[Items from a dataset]
[Start of Attachment]

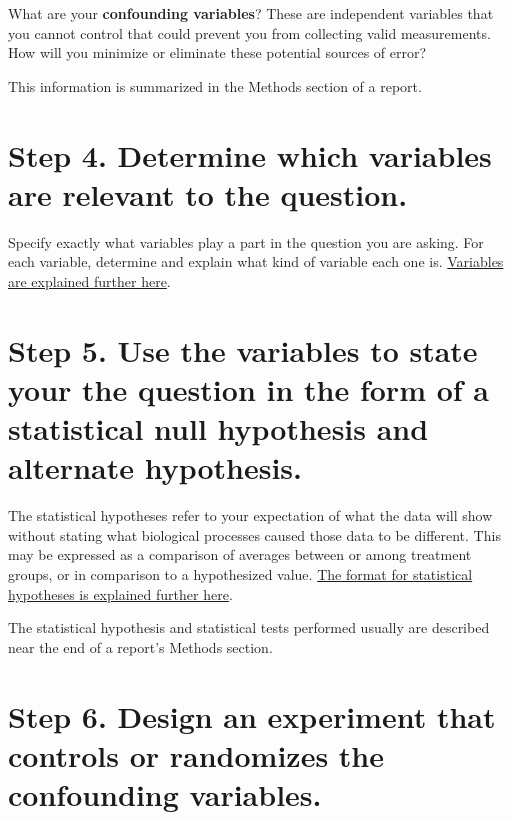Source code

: \documentclass[
]{book}
\begin{document}
What are your \textbf{confounding variables}? These are independent variables that you cannot control that could prevent you from collecting valid measurements. How will you minimize or eliminate these potential sources of error?

This information is summarized in the Methods section of a report.

\hypertarget{step-4.-determine-which-variables-are-relevant-to-the-question.}{%
\section*{Step 4. Determine which variables are relevant to the question.}\label{step-4.-determine-which-variables-are-relevant-to-the-question.}}

Specify exactly what variables play a part in the question you are asking. For each variable, determine and explain what kind of variable each one is. \protect\hyperlink{variables215}{Variables are explained further here}.

\hypertarget{step-5.-use-the-variables-to-state-your-the-question-in-the-form-of-a-statistical-null-hypothesis-and-alternate-hypothesis.}{%
\section*{Step 5. Use the variables to state your the question in the form of a statistical null hypothesis and alternate hypothesis.}\label{step-5.-use-the-variables-to-state-your-the-question-in-the-form-of-a-statistical-null-hypothesis-and-alternate-hypothesis.}}

The statistical hypotheses refer to your expectation of what the data will show without stating what biological processes caused those data to be different. This may be expressed as a comparison of averages between or among treatment groups, or in comparison to a hypothesized value. \protect\hyperlink{compstatsone470}{The format for statistical hypotheses is explained further here}.

The statistical hypothesis and statistical tests performed usually are described near the end of a report's Methods section.

\hypertarget{step-6.-design-an-experiment-that-controls-or-randomizes-the-confounding-variables.}{%
\section*{Step 6. Design an experiment that controls or randomizes the confounding variables.}\label{step-6.-design-an-experiment-that-controls-or-randomizes-the-confounding-variables.}}
\end{document}
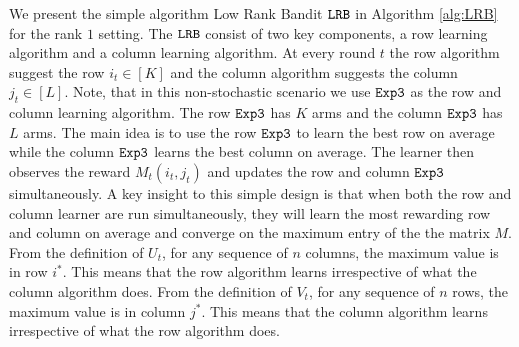 


%

We present the simple  algorithm Low Rank Bandit ${\tt LRB}$  in Algorithm \ref{alg:LRB} for the rank $1$ setting. The ${\tt LRB}$ consist of two key components, a row learning algorithm and a column learning algorithm. At every round $t$ the row algorithm suggest the row $i_t \in [K]$ and the column algorithm suggests the column $j_t\in [L]$. Note, that in this non-stochastic scenario we use ${\tt Exp3}$ as the row and column learning algorithm. The row ${\tt Exp3}$ has $K$ arms and the column ${\tt Exp3}$ has $L$ arms. The main idea is to use the row ${\tt Exp3}$ to learn the best row on average while the column ${\tt Exp3}$ learns the best column on average. The learner then observes the reward $M_t(i_t, j_t)$ and updates the row and column ${\tt Exp3}$ simultaneously. A key insight to this simple design is that when both the row and column learner are run simultaneously, they will learn the most rewarding row and column on average and converge on the maximum entry of the the matrix $M$. From the definition of $U_t$, for any sequence of $n$ columns, the maximum value is in row $i^\ast$.  This means that the row algorithm learns irrespective of what the column algorithm does. From the definition of $V_t$, for any sequence of $n$ rows, the maximum value is in column $j^\ast$.  This means that the column algorithm learns irrespective of what the row algorithm does.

[End of Attachment]

• [TASK DETAILS]
The pictures should be dropped, and every line above should be set down again exactly.

• [SOLUTION BELOW]
Source code

: \documentclass[
]{book}
\begin{document}
What are your \textbf{confounding variables}? These are independent variables that you cannot control that could prevent you from collecting valid measurements. How will you minimize or eliminate these potential sources of error?

This information is summarized in the Methods section of a report.

\hypertarget{step-4.-determine-which-variables-are-relevant-to-the-question.}{%
\section*{Step 4. Determine which variables are relevant to the question.}\label{step-4.-determine-which-variables-are-relevant-to-the-question.}}

Specify exactly what variables play a part in the question you are asking. For each variable, determine and explain what kind of variable each one is. \protect\hyperlink{variables215}{Variables are explained further here}.

\hypertarget{step-5.-use-the-variables-to-state-your-the-question-in-the-form-of-a-statistical-null-hypothesis-and-alternate-hypothesis.}{%
\section*{Step 5. Use the variables to state your the question in the form of a statistical null hypothesis and alternate hypothesis.}\label{step-5.-use-the-variables-to-state-your-the-question-in-the-form-of-a-statistical-null-hypothesis-and-alternate-hypothesis.}}

The statistical hypotheses refer to your expectation of what the data will show without stating what biological processes caused those data to be different. This may be expressed as a comparison of averages between or among treatment groups, or in comparison to a hypothesized value. \protect\hyperlink{compstatsone470}{The format for statistical hypotheses is explained further here}.

The statistical hypothesis and statistical tests performed usually are described near the end of a report's Methods section.

\hypertarget{step-6.-design-an-experiment-that-controls-or-randomizes-the-confounding-variables.}{%
\section*{Step 6. Design an experiment that controls or randomizes the confounding variables.}\label{step-6.-design-an-experiment-that-controls-or-randomizes-the-confounding-variables.}}
\end{document}


%

We present the simple  algorithm Low Rank Bandit ${\tt LRB}$  in Algorithm \ref{alg:LRB} for the rank $1$ setting. The ${\tt LRB}$ consist of two key components, a row learning algorithm and a column learning algorithm. At every round $t$ the row algorithm suggest the row $i_t \in [K]$ and the column algorithm suggests the column $j_t\in [L]$. Note, that in this non-stochastic scenario we use ${\tt Exp3}$ as the row and column learning algorithm. The row ${\tt Exp3}$ has $K$ arms and the column ${\tt Exp3}$ has $L$ arms. The main idea is to use the row ${\tt Exp3}$ to learn the best row on average while the column ${\tt Exp3}$ learns the best column on average. The learner then observes the reward $M_t(i_t, j_t)$ and updates the row and column ${\tt Exp3}$ simultaneously. A key insight to this simple design is that when both the row and column learner are run simultaneously, they will learn the most rewarding row and column on average and converge on the maximum entry of the the matrix $M$. From the definition of $U_t$, for any sequence of $n$ columns, the maximum value is in row $i^\ast$.  This means that the row algorithm learns irrespective of what the column algorithm does. From the definition of $V_t$, for any sequence of $n$ rows, the maximum value is in column $j^\ast$.  This means that the column algorithm learns irrespective of what the row algorithm does.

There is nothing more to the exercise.